One of the council members that had come to visit had very forcefully tried to
gain Raoros’ support to have the yearlings investigate reports of giant hunter
ants building nests in the forest.  Kyro didn’t like that one so much.  When
he’d shared it with the other yearlings’ parents, all of them had shared his
sentiment except for Goryon, Gorgon’s father, who stated ‘That’ll give them a
taste of blood!’  Kyro had heard stories of these hunter ants when he had been
in the service of another council member, and he wasn’t so sure it would be the
ants’ blood that would be spilt.

A day after that visitor, however, another council
member had come wanting Raoros to back his recommendation of having the
yearlings try to establish trade with a mountain gen that lived in the northern
part of the ring of mountains that surrounded the Northern Valley, saying
something about the roots and herbs they had to offer.  Kyro liked this
recommendation much better.  It didn’t sound so dangerous.  He knew it didn’t
make any difference, but all the other parents liked this suggestion, including
Goryon who was a member of the Metalsmithies Warrior Group and was sure to
profit from such an endeavor.

There had even been talk lately of a group of
outcasts forming themselves into a gen deep in the underdark, but all reports
of such things had been sketchy at best.  Raoros didn’t support the idea of
sending a scouting party to confirm the reports, and neither did Kyro.  After
all, the deeper parts of the underdark were rumored to be full of nasty things,
and he was against anything that put his son in much danger.

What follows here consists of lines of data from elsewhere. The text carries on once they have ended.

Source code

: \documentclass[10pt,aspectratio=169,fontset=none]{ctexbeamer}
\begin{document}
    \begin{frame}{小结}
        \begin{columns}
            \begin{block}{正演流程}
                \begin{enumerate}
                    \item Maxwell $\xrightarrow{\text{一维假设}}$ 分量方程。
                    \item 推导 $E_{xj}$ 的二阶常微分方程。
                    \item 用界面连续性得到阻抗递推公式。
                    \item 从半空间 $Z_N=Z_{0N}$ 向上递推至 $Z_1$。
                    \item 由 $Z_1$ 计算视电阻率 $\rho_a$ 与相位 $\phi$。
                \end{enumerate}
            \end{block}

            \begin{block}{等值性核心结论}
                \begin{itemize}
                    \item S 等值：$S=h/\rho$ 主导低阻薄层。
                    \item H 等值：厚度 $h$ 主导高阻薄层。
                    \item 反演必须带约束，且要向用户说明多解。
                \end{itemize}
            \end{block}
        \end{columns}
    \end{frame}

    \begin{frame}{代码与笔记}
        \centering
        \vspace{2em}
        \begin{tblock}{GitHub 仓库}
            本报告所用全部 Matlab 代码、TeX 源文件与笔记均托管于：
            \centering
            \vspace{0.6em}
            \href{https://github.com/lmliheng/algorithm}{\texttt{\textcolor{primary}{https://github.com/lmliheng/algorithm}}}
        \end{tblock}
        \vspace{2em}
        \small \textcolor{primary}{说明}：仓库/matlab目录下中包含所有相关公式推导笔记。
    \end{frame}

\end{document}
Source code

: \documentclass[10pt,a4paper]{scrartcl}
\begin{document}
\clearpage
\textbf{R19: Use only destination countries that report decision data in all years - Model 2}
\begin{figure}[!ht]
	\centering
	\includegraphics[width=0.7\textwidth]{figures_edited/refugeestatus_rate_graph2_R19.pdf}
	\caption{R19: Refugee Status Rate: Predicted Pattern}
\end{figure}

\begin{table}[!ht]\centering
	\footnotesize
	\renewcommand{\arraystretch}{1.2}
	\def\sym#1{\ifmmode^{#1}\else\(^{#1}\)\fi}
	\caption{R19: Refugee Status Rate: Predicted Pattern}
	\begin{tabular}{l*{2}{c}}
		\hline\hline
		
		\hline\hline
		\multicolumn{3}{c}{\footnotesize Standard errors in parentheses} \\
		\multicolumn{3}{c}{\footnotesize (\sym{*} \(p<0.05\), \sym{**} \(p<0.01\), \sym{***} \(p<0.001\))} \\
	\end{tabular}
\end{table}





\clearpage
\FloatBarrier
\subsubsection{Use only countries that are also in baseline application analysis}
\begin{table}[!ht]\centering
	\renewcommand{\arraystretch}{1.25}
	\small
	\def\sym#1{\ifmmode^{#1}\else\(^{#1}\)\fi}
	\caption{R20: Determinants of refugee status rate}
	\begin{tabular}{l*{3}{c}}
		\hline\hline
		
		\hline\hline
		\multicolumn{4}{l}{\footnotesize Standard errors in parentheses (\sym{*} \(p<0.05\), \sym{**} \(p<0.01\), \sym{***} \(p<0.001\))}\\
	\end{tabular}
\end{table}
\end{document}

Keryak’s father had learned about more than he had
expected, however, when not more than a week before the trials Trelkar, Chief
Elite Warrior of the Deep Guard Warrior Group had come to talk with his
master.  Much of what they had talked about at first Kyro had not been able to
hear.  However, he had ensured there was a full skin of fermented broth and,
before long, the two of them were speaking with much less caution.

Though he had hoped to hear details of some of
whatever quest Trelkar was going to propose to Lord Karthan, what he heard
instead troubled him deeply.  Trelkar had mentioned plans to ‘deal with Lord
Karthan’s failed leadership and put one with a closer bloodline to the last
Lord Kale on the throne.’  As Kyro had listened in astonishment, Trelkar had
pressed his master to pledge his axe, and the weapons of his warriors to ‘claim
the throne’ for ‘his master and those loyal to the Kale bloodline’ when the
time came.  Thankfully, Raoros had declined, but had taken an oath of secrecy
instead.  There had also been talk of a ‘token of the right to rule,’ which Trelkar
had said was ‘the Kale Stone.’  Kyro had been so stunned by this talk of
insurrection that he’d dropped the cup he’d been holding.